Writting down some notes when tring to understand these 2 things.
Some prerequisites
Optional:
Neural Networks Visualized Video
A blog post about LSTM
These 2 are the earlier version of AI. It describes what neural network is and how LSTM improves it.
Not directly related to Attention and Transformer.
Required:
Word embedding. But no need to go deep. Just need to know that a matrix is used to represent a word’s meaning in a vector space.
When 2 words are similar, we expect them to be close in the vector space.
Take 10 minutes to watch the word embedding section: https://www.youtube.com/watch?v=wjZofJX0v4M
Attention
I watched this Attention video: https://www.youtube.com/watch?v=eMlx5fFNoYc
To put it simple, attention is a mechanism to update the embeddings of each word(token).
The input of an attention is a series of tokens with their embeddings, which represent their meanings.
Attention will then run a process to update embeddings, so they contain rich-context information.
Each attention would have a few pre-trained parameters, Query Matrix (Wq), Key Matrix (Wk), Value Matrix (Wv).

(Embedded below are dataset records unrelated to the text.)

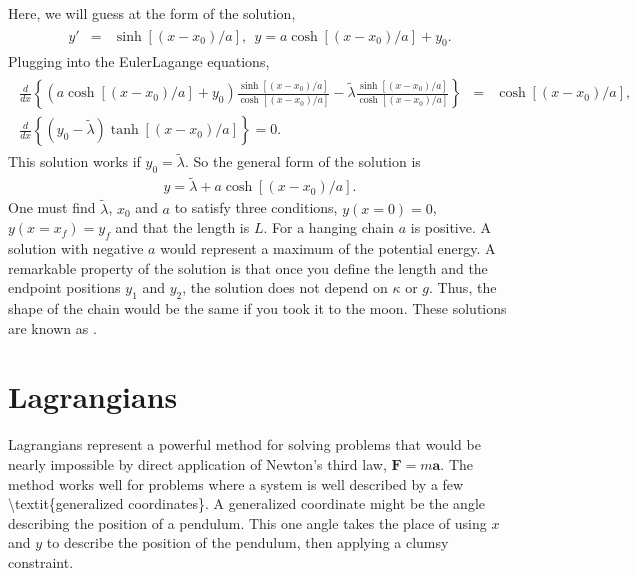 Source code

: \documentclass[letterpaper,10pt,english]{sphinxmanual}
\begin{document}
Here, we will guess at the form of the solution,
\begin{equation*}
\begin{split}
\begin{eqnarray*}
y'&=&\sinh[(x-x_0)/a],~~y=a\cosh[(x-x_0)/a]+y_0.
\end{eqnarray*}
\end{split}
\end{equation*}
Plugging into the Euler\sphinxhyphen{}Lagange equations,
\begin{equation*}
\begin{split}
\begin{eqnarray*}
\frac{d}{dx}\left\{(a\cosh[(x-x_0)/a]+y_0)\frac{\sinh[(x-x_0)/a]}{\cosh[(x-x_0)/a]}-\tilde{\lambda}\frac{\sinh[(x-x_0)/a]}{\cosh[(x-x_0)/a]}\right\}&=&\cosh[(x-x_0)/a],\\
\nonumber
\frac{d}{dx}\left\{(y_0-\tilde{\lambda})\tanh[(x-x_0)/a]\right\}=0.
\end{eqnarray*}
\end{split}
\end{equation*}
This solution works if \(y_0=\tilde{\lambda}\). So the general form of
the solution is
\begin{equation*}
\begin{split}
y=\tilde{\lambda}+a\cosh[(x-x_0)/a].
\end{split}
\end{equation*}
One must find \(\tilde{\lambda}\), \(x_0\) and \(a\) to satisfy three
conditions, \(y(x=0)=0\), \(y(x=x_f)=y_f\) and that the length is \(L\). For
a hanging chain \(a\) is positive. A solution with negative \(a\) would
represent a maximum of the potential energy. A remarkable property of
the solution is that once you define the length and the end\sphinxhyphen{}point
positions \(y_1\) and \(y_2\), the solution does not depend on \(\kappa\) or
\(g\). Thus, the shape of the chain would be the same if you took it to
the moon. These solutions are known as .


\section{Lagrangians}
\label{\detokenize{chapter1:lagrangians}}
Lagrangians represent a powerful method for solving problems that
would be nearly impossible by direct application of Newton’s third
law, \(\boldsymbol{F}=m\boldsymbol{a}\). The method works well for problems where a
system is well described by a few \textbackslash{}textit\{generalized coordinates\}. A
generalized coordinate might be the angle describing the position of a
pendulum. This one angle takes the place of using \(x\) and \(y\) to
describe the position of the pendulum, then applying a clumsy
constraint.
\end{document}
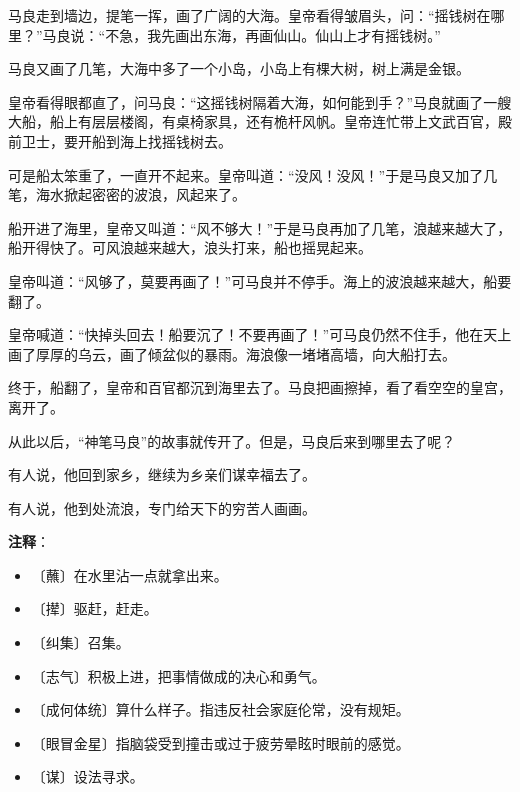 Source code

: \documentclass[12pt,UTF-8,openany]{ctexbook}
\begin{document}
\begin{Large}
    马良走到墙边，提笔一挥，画了广阔的大海。皇帝看得皱眉头，问：“摇钱树在哪里？”马良说：“不急，我先画出东海，再画仙山。仙山上才有摇钱树。”
    
    马良又画了几笔，大海中多了一个小岛，小岛上有棵大树，树上满是金银。
    
    皇帝看得眼都直了，问马良：“这摇钱树隔着大海，如何能到手？”马良就画了一艘大船，船上有层层楼阁，有桌椅家具，还有桅杆风帆。皇帝连忙带上文武百官，殿前卫士，要开船到海上找摇钱树去。
    
    可是船太笨重了，一直开不起来。皇帝叫道：“没风！没风！”于是马良又加了几笔，海水掀起密密的波浪，风起来了。
    
    船开进了海里，皇帝又叫道：“风不够大！”于是马良再加了几笔，浪越来越大了，船开得快了。可风浪越来越大，浪头打来，船也摇晃起来。
    
    皇帝叫道：“风够了，莫要再画了！”可马良并不停手。海上的波浪越来越大，船要翻了。
    
    皇帝喊道：“快掉头回去！船要沉了！不要再画了！”可马良仍然不住手，他在天上画了厚厚的乌云，画了倾盆似的暴雨。海浪像一堵堵高墙，向大船打去。
    
    终于，船翻了，皇帝和百官都沉到海里去了。马良把画擦掉，看了看空空的皇宫，离开了。
    
    从此以后，“神笔马良”的故事就传开了。但是，马良后来到哪里去了呢？
    
    有人说，他回到家乡，继续为乡亲们谋幸福去了。
    
    有人说，他到处流浪，专门给天下的穷苦人画画。
    
\end{Large}


\newpage

\textbf{注释}：

\vspace{-1em}

\begin{itemize}
    \setlength\itemsep{-0.2em}
    \item 〔蘸〕在水里沾一点就拿出来。
    \item 〔撵〕驱赶，赶走。
    \item 〔纠集〕召集。
    \item 〔志气〕积极上进，把事情做成的决心和勇气。
    \item 〔成何体统〕算什么样子。指违反社会家庭伦常，没有规矩。
    \item 〔眼冒金星〕指脑袋受到撞击或过于疲劳晕眩时眼前的感觉。
    \item 〔谋〕设法寻求。
\end{itemize}
\end{document}
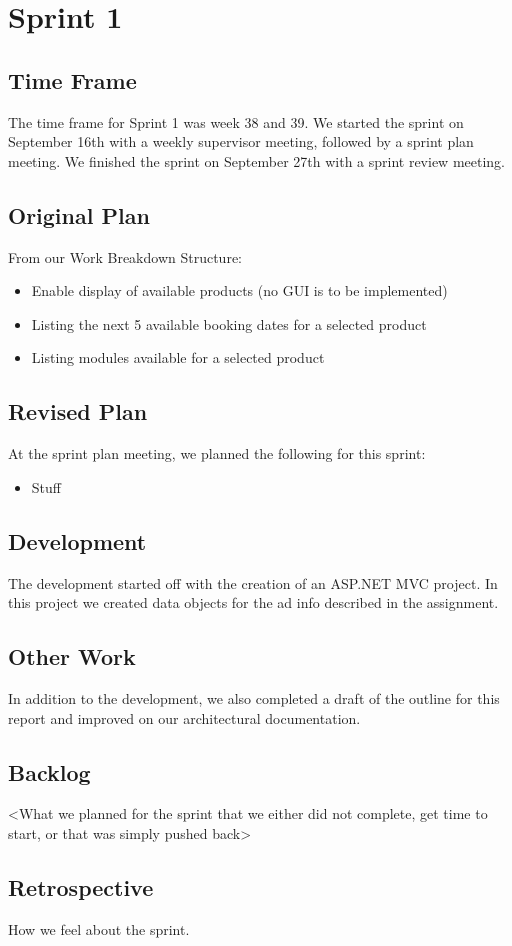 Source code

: \section{Sprint 1}

\subsection{Time Frame}
The time frame for Sprint 1 was week 38 and 39. We started the sprint on September 16th with a weekly supervisor meeting, followed by a sprint plan meeting. We finished the sprint on September 27th with a sprint review meeting.

\subsection{Original Plan}
From our Work Breakdown Structure:
\begin{itemize}
	\item Enable display of available products (no GUI is to be implemented)
	\item Listing the next 5 available booking dates for a selected product
	\item Listing modules available for a selected product
\end{itemize}

\subsection{Revised Plan}
At the sprint plan meeting, we planned the following for this sprint:
\begin{itemize}
	\item Stuff
\end{itemize}

\subsection{Development}
The development started off with the creation of an ASP.NET MVC project. In this project we created data objects for the ad info described in the assignment.

\subsection{Other Work}
In addition to the development, we also completed a draft of the outline for this report and improved on our architectural documentation.

\subsection{Backlog}
<What we planned for the sprint that we either did not complete, get time to start, or that was simply pushed back>

\subsection{Retrospective}
How we feel about the sprint. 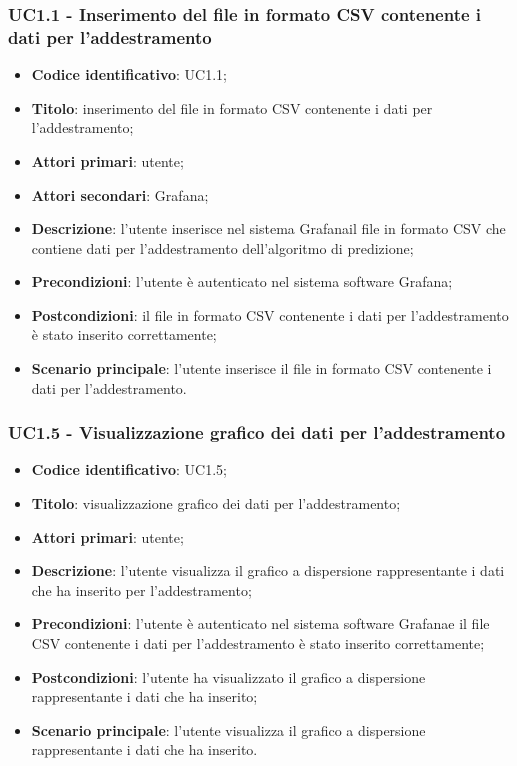 \subsubsection{UC1.1 - Inserimento del file in formato CSV contenente i dati per l'addestramento}
\begin{itemize}
	\item \textbf{Codice identificativo}: UC1.1;
	\item \textbf{Titolo}: inserimento del file in formato CSV contenente i dati per l'addestramento;
	\item \textbf{Attori primari}: utente;
	\item \textbf{Attori secondari}: Grafana\glo;
	\item \textbf{Descrizione}: l'utente inserisce nel sistema Grafana\glosp il file in formato CSV che contiene dati per l'addestramento dell'algoritmo di predizione;
	\item \textbf{Precondizioni}: l'utente è autenticato nel sistema software Grafana\glo;
	\item \textbf{Postcondizioni}: il file in formato CSV contenente i dati per l'addestramento è stato inserito correttamente;
	\item \textbf{Scenario principale}: l'utente inserisce il file in formato CSV contenente i dati per l'addestramento.
\end{itemize}
\subsubsection{UC1.5 - Visualizzazione grafico dei dati per l'addestramento}
\begin{itemize}
	\item \textbf{Codice identificativo}: UC1.5;
	\item \textbf{Titolo}: visualizzazione grafico dei dati per l'addestramento;
	\item \textbf{Attori primari}: utente;
	\item \textbf{Descrizione}: l'utente visualizza il grafico a dispersione rappresentante i dati che ha inserito per l'addestramento;
	\item \textbf{Precondizioni}: l'utente è autenticato nel sistema software Grafana\glosp e il file CSV contenente i dati per l'addestramento è stato inserito correttamente;
	\item \textbf{Postcondizioni}: l'utente ha visualizzato il grafico a dispersione rappresentante i dati che ha inserito;
	\item \textbf{Scenario principale}: l'utente visualizza il grafico a dispersione rappresentante i dati che ha inserito.
\end{itemize}

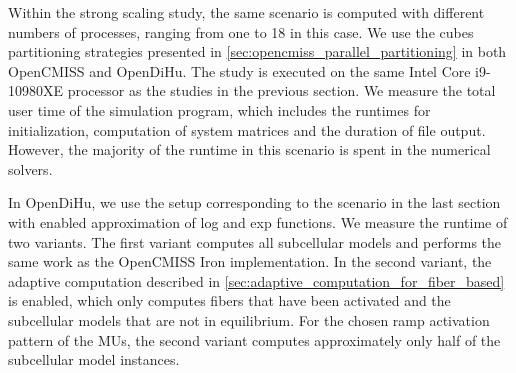 Within the strong scaling study, the same scenario is computed with different numbers of processes, ranging from one to 18 in this case. We use the cubes partitioning strategies presented in \cref{sec:opencmiss_parallel_partitioning} in both OpenCMISS and OpenDiHu.
The study is executed on the same Intel Core i9-10980XE processor as the studies in the previous section.
We measure the total user time of the simulation program, which includes the runtimes for initialization, computation of system matrices and the duration of file output. However, the majority of the runtime in this scenario is spent in the numerical solvers.

In OpenDiHu, we use the setup corresponding to the  scenario in the last section with enabled approximation of log and exp functions. We measure the runtime of two variants. The first variant computes all subcellular models and performs the same work as the OpenCMISS Iron implementation. In the second variant, the adaptive computation described in \cref{sec:adaptive_computation_for_fiber_based} is enabled, which only computes fibers that have been activated and the subcellular models that are not in equilibrium. For the chosen ramp activation pattern of the MUs, the second variant computes approximately only half of the subcellular model instances.

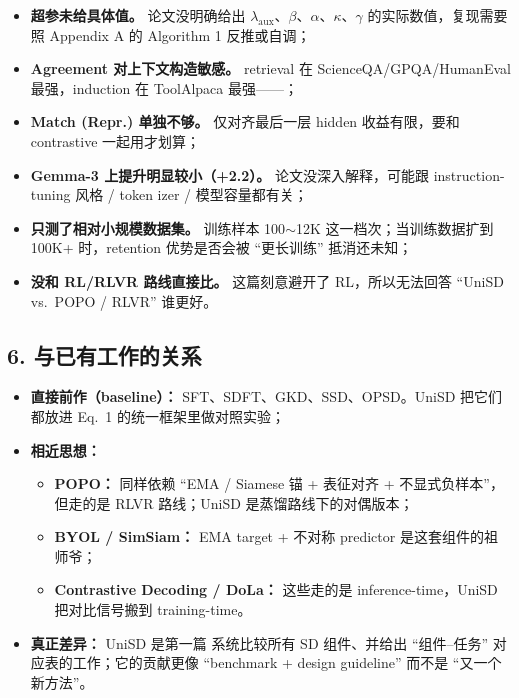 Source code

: \begin{itemize}[leftmargin=1.5em]
  \item \textbf{超参未给具体值。} 论文没明确给出 $\lambda_{\text{aux}}$、$\beta$、$\alpha$、$\kappa$、$\gamma$ 的实际数值，复现需要照 Appendix A 的 Algorithm 1 反推或自调；
  \item \textbf{Agreement 对上下文构造敏感。} retrieval 在 ScienceQA/GPQA/HumanEval 最强，induction 在 ToolAlpaca 最强——；
  \item \textbf{Match (Repr.) 单独不够。} 仅对齐最后一层 hidden 收益有限，要和 contrastive 一起用才划算；
  \item \textbf{Gemma-3 上提升明显较小（+2.2）。} 论文没深入解释，可能跟 instruction-tuning 风格 / token izer / 模型容量都有关；
  \item \textbf{只测了相对小规模数据集。} 训练样本 100$\sim$12K 这一档次；当训练数据扩到 100K+ 时，retention 优势是否会被 ``更长训练'' 抵消还未知；
  \item \textbf{没和 RL/RLVR 路线直接比。} 这篇刻意避开了 RL，所以无法回答 ``UniSD vs.\ POPO / RLVR'' 谁更好。
\end{itemize}

\subsection{6. 与已有工作的关系}

\begin{itemize}[leftmargin=1.5em]
  \item \textbf{直接前作（baseline）：} SFT、SDFT、GKD、SSD、OPSD。UniSD 把它们都放进 Eq.~1 的统一框架里做对照实验；
  \item \textbf{相近思想：}
    \begin{itemize}[leftmargin=1.5em]
      \item \textbf{POPO：} 同样依赖 ``EMA / Siamese 锚 + 表征对齐 + 不显式负样本''，但走的是 RLVR 路线；UniSD 是蒸馏路线下的对偶版本；
      \item \textbf{BYOL / SimSiam：} EMA target + 不对称 predictor 是这套组件的祖师爷；
      \item \textbf{Contrastive Decoding / DoLa：} 这些走的是 inference-time，UniSD 把对比信号搬到 training-time。
    \end{itemize}
  \item \textbf{真正差异：} UniSD 是第一篇  系统比较所有 SD 组件、并给出 ``组件--任务'' 对应表的工作；它的贡献更像 ``benchmark + design guideline'' 而不是 ``又一个新方法''。
\end{itemize}

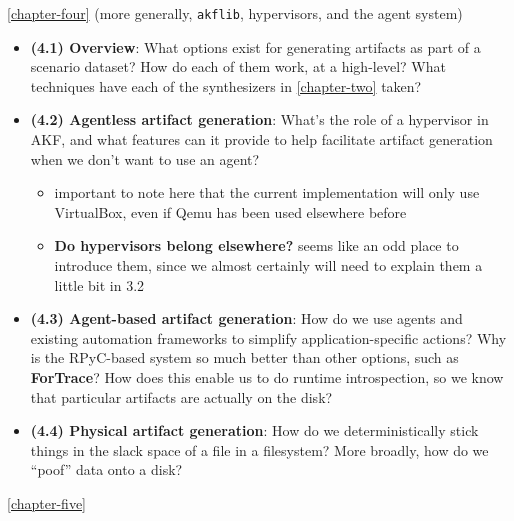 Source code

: \autoref{chapter-four} (more generally, \texttt{akflib},
hypervisors, and the agent system)

\begin{itemize}
\tightlist
\item
  \textbf{(4.1) Overview}: What options exist for generating artifacts
  as part of a scenario dataset? How do each of them work, at a
  high-level? What techniques have each of the synthesizers in
  \autoref{chapter-two} taken?
\item
  \textbf{(4.2) Agentless artifact generation}: What's the role of a
  hypervisor in AKF, and what features can it provide to help facilitate
  artifact generation when we don't want to use an agent?

  \begin{itemize}
  \tightlist
  \item
    important to note here that the current implementation will only use
    VirtualBox, even if Qemu has been used elsewhere before
  \item
    \textbf{Do hypervisors belong elsewhere?} seems like an odd place to
    introduce them, since we almost certainly will need to explain them
    a little bit in 3.2
  \end{itemize}
\item
  \textbf{(4.3) Agent-based artifact generation}: How do we use agents
  and existing automation frameworks to simplify application-specific
  actions? Why is the RPyC-based system so much better than other
  options, such as \textbf{ForTrace}? How does this enable us to do
  runtime introspection, so we know that particular artifacts are
  actually on the disk?
\item
  \textbf{(4.4) Physical artifact generation}: How do we
  deterministically stick things in the slack space of a file in a
  filesystem? More broadly, how do we ``poof'' data onto a disk?
\end{itemize}

\autoref{chapter-five}

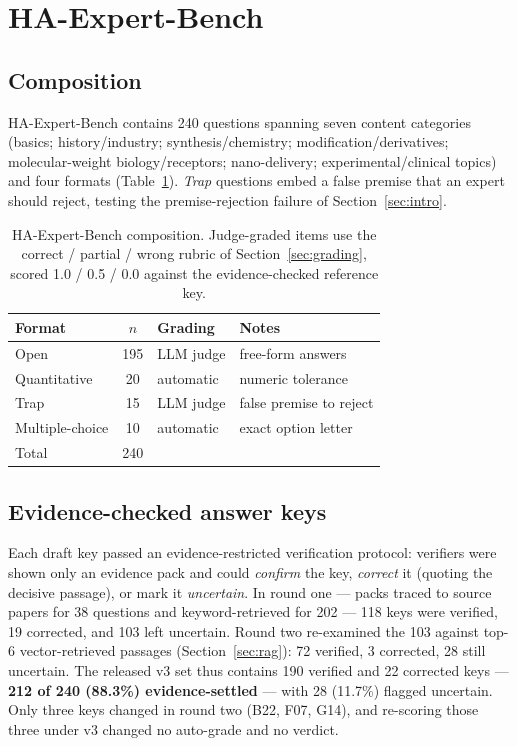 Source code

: \documentclass[11pt]{article}
\begin{document}
\section{HA-Expert-Bench}
\label{sec:bench}

\subsection{Composition}

HA-Expert-Bench contains 240 questions spanning seven content
categories (basics; history/industry; synthesis/chemistry;
modification/derivatives; molecular-weight biology/receptors;
nano-delivery; experimental/clinical topics) and four formats
(Table~\ref{tab:benchcomp}). \emph{Trap} questions embed a false
premise that an expert should reject, testing the premise-rejection
failure of Section~\ref{sec:intro}.

\begin{table}[t]
\centering
\begin{tabular}{lcll}
\toprule
Format & $n$ & Grading & Notes \\
\midrule
Open & 195 & LLM judge & free-form answers \\
Quantitative & 20 & automatic & numeric tolerance \\
Trap & 15 & LLM judge & false premise to reject \\
Multiple-choice & 10 & automatic & exact option letter \\
\midrule
Total & 240 & & \\
\bottomrule
\end{tabular}
\caption{HA-Expert-Bench composition. Judge-graded items use the
correct / partial / wrong rubric of Section~\ref{sec:grading}, scored
1.0 / 0.5 / 0.0 against the evidence-checked reference key.}
\label{tab:benchcomp}
\end{table}

\subsection{Evidence-checked answer keys}
\label{sec:keys}

Each draft key passed an evidence-restricted verification protocol:
verifiers were shown only an evidence pack and could \emph{confirm}
the key, \emph{correct} it (quoting the decisive passage), or mark it
\emph{uncertain}. In round one --- packs traced to source papers for
38 questions and keyword-retrieved for 202 --- 118 keys were verified,
19 corrected, and 103 left uncertain. Round two re-examined the 103
against top-6 vector-retrieved passages (Section~\ref{sec:rag}): 72
verified, 3 corrected, 28 still uncertain. The released v3 set thus
contains 190 verified and 22 corrected keys --- \textbf{212 of 240
(88.3\%) evidence-settled} --- with 28 (11.7\%) flagged uncertain. Only
three keys changed in round two (B22, F07, G14), and re-scoring those
three under v3 changed no auto-grade and no verdict.
\end{document}
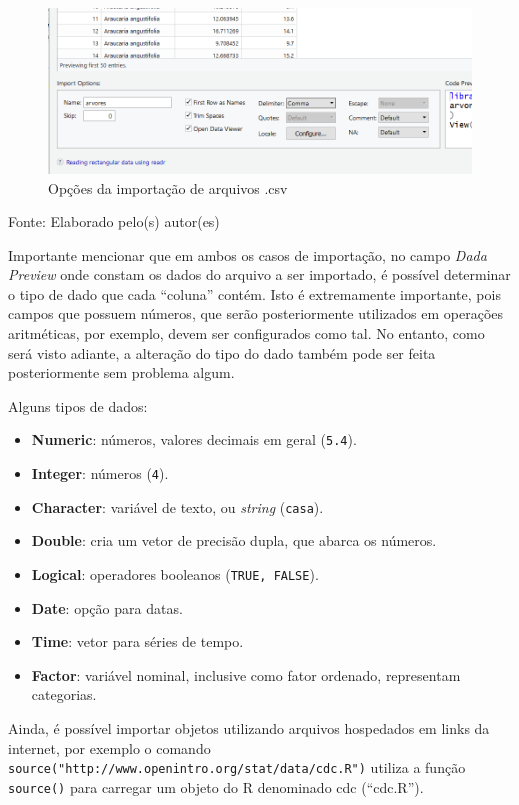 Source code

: \documentclass[12pt,portuguese,oneside]{book}
\providecommand{\tightlist}{%
  \setlength{\itemsep}{0pt}\setlength{\parskip}{0pt}}
\begin{document}
\begin{figure}[H]

{\centering \includegraphics[width=0.8\linewidth]{r4csv} 

}

\caption{Opções da importação de arquivos .csv}\label{fig:r4csv}
\end{figure}

Fonte: Elaborado pelo(s) autor(es)

Importante mencionar que em ambos os casos de importação, no campo
\emph{Dada Preview} onde constam os dados do arquivo a ser importado, é
possível determinar o tipo de dado que cada ``coluna'' contém. Isto é
extremamente importante, pois campos que possuem números, que serão
posteriormente utilizados em operações aritméticas, por exemplo, devem
ser configurados como tal. No entanto, como será visto adiante, a
alteração do tipo do dado também pode ser feita posteriormente sem
problema algum.

Alguns tipos de dados:

\begin{itemize}
\tightlist
\item
  \textbf{Numeric}: números, valores decimais em geral (\texttt{5.4}).
\item
  \textbf{Integer}: números (\texttt{4}).
\item
  \textbf{Character}: variável de texto, ou \emph{string}
  (\texttt{casa}).
\item
  \textbf{Double}: cria um vetor de precisão dupla, que abarca os
  números.
\item
  \textbf{Logical}: operadores booleanos (\texttt{TRUE,\ FALSE}).
\item
  \textbf{Date}: opção para datas.
\item
  \textbf{Time}: vetor para séries de tempo.
\item
  \textbf{Factor}: variável nominal, inclusive como fator ordenado,
  representam categorias.
\end{itemize}

Ainda, é possível importar objetos utilizando arquivos hospedados em
links da internet, por exemplo o comando
\texttt{source("http://www.openintro.org/stat/data/cdc.R")} utiliza a
função \texttt{source()} para carregar um objeto do R denominado cdc
(``cdc.R'').
\end{document}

When we want to udpate token xi’s embedding, the process is
- xi · Wq to generate a query Qi
- for all other xj, calculate xj · Wk to generate the Kj
- find the relevance(weight) between xj and xi by calculating the inner product of the above 2 output matrices (Qi and Kj, j != i)
- use softmax to normalize the values
- xj · Wv = Vj. sum of Vj * normalized weight (0~1) is what we add back to xi as the update
Sementic meaning
Qi (Query) → To update token xi, what information do we need from other tokens?
Kj (Key) → When other tokens ask me to evaluate how relevant I am to them, how do I respond?
xj · Wv = Vj (Value) -> When other tokens want to update themselves using my embedding, what do I give them?
Wq, Wk, Wv are pretrained parameters and are the same for updating all tokens

[screenshot from 3Blue1Brown]
This is roughly how an attention works.
Noted that the above is called self-attention (in transformer most of stuff is self-attention).
Let’s say we have 2 token sequences (a1~a3, b1~b3) with their own Wq, Wk, Wv.
If we calculate the relevance by combining Wqa and Wkb, this is cross attention.
Transformer
Input: Embedding + Positionw
Transformer layer = (Self-Attention + Feed Forward Network)× N
N layers
A Transformer layer:
3 things
1. Multi-Head Self-Attention
Each head has its own Query, Key, Value metrices
Assuming there’s 100 dimensions from the input embedding, and there’s 5 heads
The three metrices would trun the 100 dim into 20 dim
Each head would do the what attention does to a token xᵢ:
Use Wq, Wk, Wv to calculate the updated xi (20 dimensions)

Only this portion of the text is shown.